Records from a data source:
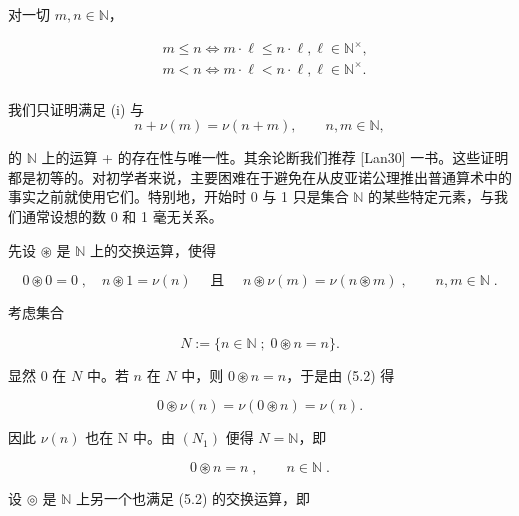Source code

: \begin{theorem}
\begin{subitems}
\item

对一切 $ m, n \in \mathbb{N} $，

\begin{equation*}
\begin{aligned}
&m\leq n\iff m\cdot\ell\leq n\cdot\ell,\ell\in\mathbb{N}^{\times},\\&m<n\iff m\cdot\ell<n\cdot\ell,\ell\in\mathbb{N}^{\times}.\\
\end{aligned}
\end{equation*}

\proofhead
我们只证明满足 (i) 与
\begin{equation}
n+\nu(m)=\nu(n+m),\qquad n,m\in\mathbb{N},
\end{equation}

的 $ \mathbb{N} $ 上的运算 + 的存在性与唯一性。其余论断我们推荐 [Lan30] 一书。这些证明都是初等的。对初学者来说，主要困难在于避免在从皮亚诺公理推出普通算术中的事实之前就使用它们。特别地，开始时 0 与 1 只是集合 $ \mathbb{N} $ 的某些特定元素，与我们通常设想的数 0 和 1 毫无关系。

\end{subitems}

\begin{items}
\item

先设 $ \circledast $ 是 $ \mathbb{N} $ 上的交换运算，使得

\begin{equation}
0\circledast0=0\;,\quad n\circledast1=\nu(n)\quad\text{ 且 }\quad n\circledast\nu(m)=\nu(n\circledast m)\;,\qquad n,m\in\mathbb{N}\;.
\end{equation}

考虑集合

\begin{equation}
N:=\{n\in\mathbb{N}\;;\;0\circledast n=n\}.
\end{equation}

显然 0 在 $N$ 中。若 $n$ 在 $N$ 中，则 $0\circledast n = n$，于是由 (5.2) 得

\[
0\circledast\nu(n)=\nu(0\circledast n)=\nu(n).
\]

因此 $ \nu(n) $ 也在 N 中。由 $ (N_{1}) $ 便得 $ N = \mathbb{N} $，即

\[
0\circledast n=n\;,\qquad n\in\mathbb{N}\;.
\]
\item

设 $ \circledcirc $ 是 $ \mathbb{N} $ 上另一个也满足 (5.2) 的交换运算，即


\end{items}
\end{theorem}
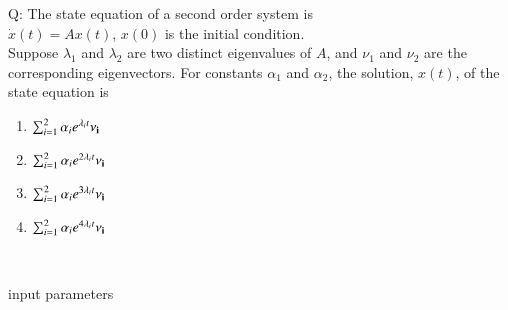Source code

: \documentclass[journal,12pt,onecolumn]{IEEEtran}
\theoremstyle{remark}
\begin{document}
\let\vec\mathbf







\bigskip


Q: The state equation of a second order system is \\
$ \dot{{x}}(t) = A{x}(t)$, \quad ${x}(0)$ is the initial condition. \\
Suppose $\lambda_1$ and $\lambda_2$ are two distinct eigenvalues of $A$, and $\nu_1$ and $\nu_2$ are the corresponding eigenvectors. For constants $\alpha_1$ and $\alpha_2$, the solution, ${x}(t)$, of the state equation is \\
\begin{enumerate}[label=(\Alph*)]
\item $\sum_{i=1}^{2} \alpha_ie^{\lambda_it}\bf{\nu}_i$
\item $\sum_{i=1}^{2} \alpha_ie^{2\lambda_it}\bf{\nu}_i$
\item $\sum_{i=1}^{2} \alpha_ie^{3\lambda_it}\bf{\nu}_i$
\item $\sum_{i=1}^{2} \alpha_ie^{4\lambda_it}\bf{\nu}_i$
\end{enumerate}


\solution \\
\begin{table}[!ht]
    \centering
        
    \caption{input parameters}
    \label{tab:gate23EC43.1}
\end{table}
\end{document}
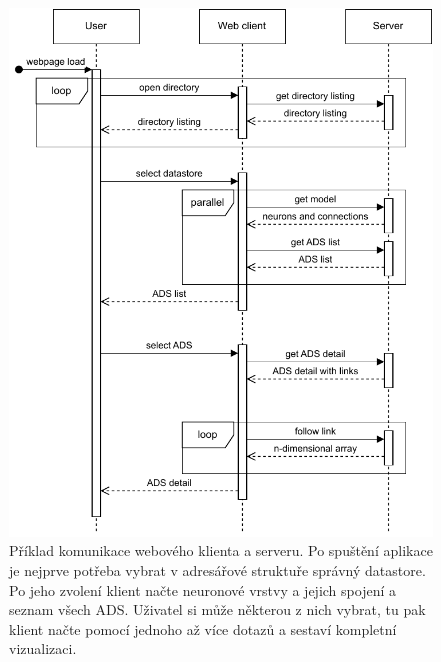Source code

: \begin{figure}
  \centering
  \includegraphics[width=.7\linewidth]{img/ads_sequence.pdf}
  \caption{Příklad komunikace webového klienta a serveru. Po spuštění aplikace je nejprve potřeba vybrat v adresářové struktuře správný datastore. Po jeho zvolení klient načte neuronové vrstvy a jejich spojení a seznam všech ADS. Uživatel si může některou z nich vybrat, tu pak klient načte pomocí jednoho až více dotazů a sestaví kompletní vizualizaci.}
\end{figure}
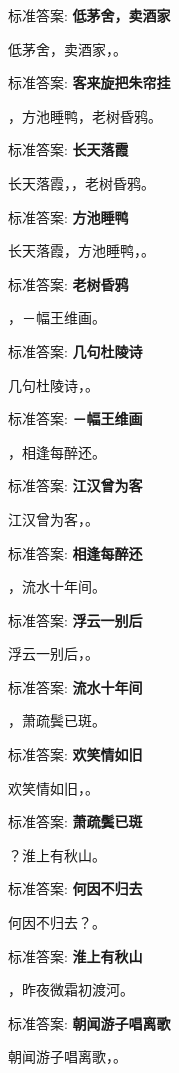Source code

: \documentclass[12pt, a4paper, addpoints]{exam}
\begin{document}
\begin{questions}
标准答案: \textbf{低茅舍，卖酒家}

\question[1] 低茅舍，卖酒家，\uline{\qquad\qquad\qquad}。

标准答案: \textbf{客来旋把朱帘挂}

\question[1] \uline{\qquad\qquad\qquad}，方池睡鸭，老树昏鸦。

标准答案: \textbf{长天落霞}

\question[1] 长天落霞，\uline{\qquad\qquad\qquad}，老树昏鸦。

标准答案: \textbf{方池睡鸭}

\question[1] 长天落霞，方池睡鸭，\uline{\qquad\qquad\qquad}。

标准答案: \textbf{老树昏鸦}

\question[1] \uline{\qquad\qquad\qquad}，－幅王维画。

标准答案: \textbf{几句杜陵诗}

\question[1] 几句杜陵诗，\uline{\qquad\qquad\qquad}。

标准答案: \textbf{－幅王维画}

\question[1] \uline{\qquad\qquad\qquad}，相逢每醉还。

标准答案: \textbf{江汉曾为客}

\question[1] 江汉曾为客，\uline{\qquad\qquad\qquad}。

标准答案: \textbf{相逢每醉还}

\question[1] \uline{\qquad\qquad\qquad}，流水十年间。

标准答案: \textbf{浮云一别后}

\question[1] 浮云一别后，\uline{\qquad\qquad\qquad}。

标准答案: \textbf{流水十年间}

\question[1] \uline{\qquad\qquad\qquad}，萧疏鬓已斑。

标准答案: \textbf{欢笑情如旧}

\question[1] 欢笑情如旧，\uline{\qquad\qquad\qquad}。

标准答案: \textbf{萧疏鬓已斑}

\question[1] \uline{\qquad\qquad\qquad}？淮上有秋山。

标准答案: \textbf{何因不归去}

\question[1] 何因不归去？\uline{\qquad\qquad\qquad}。

标准答案: \textbf{淮上有秋山}

\question[1] \uline{\qquad\qquad\qquad}，昨夜微霜初渡河。

标准答案: \textbf{朝闻游子唱离歌}

\question[1] 朝闻游子唱离歌，\uline{\qquad\qquad\qquad}。


\end{questions}
\end{document}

(What you are asked to do)
Give back every entry word for word, and drop the pictures as you go.

(Result of the task)
Source code

: \begin{theorem}
\begin{subitems}
\item

对一切 $ m, n \in \mathbb{N} $，

\begin{equation*}
\begin{aligned}
&m\leq n\iff m\cdot\ell\leq n\cdot\ell,\ell\in\mathbb{N}^{\times},\\&m<n\iff m\cdot\ell<n\cdot\ell,\ell\in\mathbb{N}^{\times}.\\
\end{aligned}
\end{equation*}

\proofhead
我们只证明满足 (i) 与
\begin{equation}
n+\nu(m)=\nu(n+m),\qquad n,m\in\mathbb{N},
\end{equation}

的 $ \mathbb{N} $ 上的运算 + 的存在性与唯一性。其余论断我们推荐 [Lan30] 一书。这些证明都是初等的。对初学者来说，主要困难在于避免在从皮亚诺公理推出普通算术中的事实之前就使用它们。特别地，开始时 0 与 1 只是集合 $ \mathbb{N} $ 的某些特定元素，与我们通常设想的数 0 和 1 毫无关系。

\end{subitems}

\begin{items}
\item

先设 $ \circledast $ 是 $ \mathbb{N} $ 上的交换运算，使得

\begin{equation}
0\circledast0=0\;,\quad n\circledast1=\nu(n)\quad\text{ 且 }\quad n\circledast\nu(m)=\nu(n\circledast m)\;,\qquad n,m\in\mathbb{N}\;.
\end{equation}

考虑集合

\begin{equation}
N:=\{n\in\mathbb{N}\;;\;0\circledast n=n\}.
\end{equation}

显然 0 在 $N$ 中。若 $n$ 在 $N$ 中，则 $0\circledast n = n$，于是由 (5.2) 得

\[
0\circledast\nu(n)=\nu(0\circledast n)=\nu(n).
\]

因此 $ \nu(n) $ 也在 N 中。由 $ (N_{1}) $ 便得 $ N = \mathbb{N} $，即

\[
0\circledast n=n\;,\qquad n\in\mathbb{N}\;.
\]
\item

设 $ \circledcirc $ 是 $ \mathbb{N} $ 上另一个也满足 (5.2) 的交换运算，即


\end{items}
\end{theorem}
Source code

: \documentclass[journal,12pt,onecolumn]{IEEEtran}
\theoremstyle{remark}
\begin{document}
\let\vec\mathbf







\bigskip


Q: The state equation of a second order system is \\
$ \dot{{x}}(t) = A{x}(t)$, \quad ${x}(0)$ is the initial condition. \\
Suppose $\lambda_1$ and $\lambda_2$ are two distinct eigenvalues of $A$, and $\nu_1$ and $\nu_2$ are the corresponding eigenvectors. For constants $\alpha_1$ and $\alpha_2$, the solution, ${x}(t)$, of the state equation is \\
\begin{enumerate}[label=(\Alph*)]
\item $\sum_{i=1}^{2} \alpha_ie^{\lambda_it}\bf{\nu}_i$
\item $\sum_{i=1}^{2} \alpha_ie^{2\lambda_it}\bf{\nu}_i$
\item $\sum_{i=1}^{2} \alpha_ie^{3\lambda_it}\bf{\nu}_i$
\item $\sum_{i=1}^{2} \alpha_ie^{4\lambda_it}\bf{\nu}_i$
\end{enumerate}


\solution \\
\begin{table}[!ht]
    \centering
        
    \caption{input parameters}
    \label{tab:gate23EC43.1}
\end{table}
\end{document}
Source code

: \begin{figure}
  \centering
  \includegraphics[width=.7\linewidth]{img/ads_sequence.pdf}
  \caption{Příklad komunikace webového klienta a serveru. Po spuštění aplikace je nejprve potřeba vybrat v adresářové struktuře správný datastore. Po jeho zvolení klient načte neuronové vrstvy a jejich spojení a seznam všech ADS. Uživatel si může některou z nich vybrat, tu pak klient načte pomocí jednoho až více dotazů a sestaví kompletní vizualizaci.}
\end{figure}
Source code

: \documentclass[12pt, a4paper, addpoints]{exam}
\begin{document}
\begin{questions}
标准答案: \textbf{低茅舍，卖酒家}

\question[1] 低茅舍，卖酒家，\uline{\qquad\qquad\qquad}。

标准答案: \textbf{客来旋把朱帘挂}

\question[1] \uline{\qquad\qquad\qquad}，方池睡鸭，老树昏鸦。

标准答案: \textbf{长天落霞}

\question[1] 长天落霞，\uline{\qquad\qquad\qquad}，老树昏鸦。

标准答案: \textbf{方池睡鸭}

\question[1] 长天落霞，方池睡鸭，\uline{\qquad\qquad\qquad}。

标准答案: \textbf{老树昏鸦}

\question[1] \uline{\qquad\qquad\qquad}，－幅王维画。

标准答案: \textbf{几句杜陵诗}

\question[1] 几句杜陵诗，\uline{\qquad\qquad\qquad}。

标准答案: \textbf{－幅王维画}

\question[1] \uline{\qquad\qquad\qquad}，相逢每醉还。

标准答案: \textbf{江汉曾为客}

\question[1] 江汉曾为客，\uline{\qquad\qquad\qquad}。

标准答案: \textbf{相逢每醉还}

\question[1] \uline{\qquad\qquad\qquad}，流水十年间。

标准答案: \textbf{浮云一别后}

\question[1] 浮云一别后，\uline{\qquad\qquad\qquad}。

标准答案: \textbf{流水十年间}

\question[1] \uline{\qquad\qquad\qquad}，萧疏鬓已斑。

标准答案: \textbf{欢笑情如旧}

\question[1] 欢笑情如旧，\uline{\qquad\qquad\qquad}。

标准答案: \textbf{萧疏鬓已斑}

\question[1] \uline{\qquad\qquad\qquad}？淮上有秋山。

标准答案: \textbf{何因不归去}

\question[1] 何因不归去？\uline{\qquad\qquad\qquad}。

标准答案: \textbf{淮上有秋山}

\question[1] \uline{\qquad\qquad\qquad}，昨夜微霜初渡河。

标准答案: \textbf{朝闻游子唱离歌}

\question[1] 朝闻游子唱离歌，\uline{\qquad\qquad\qquad}。


\end{questions}
\end{document}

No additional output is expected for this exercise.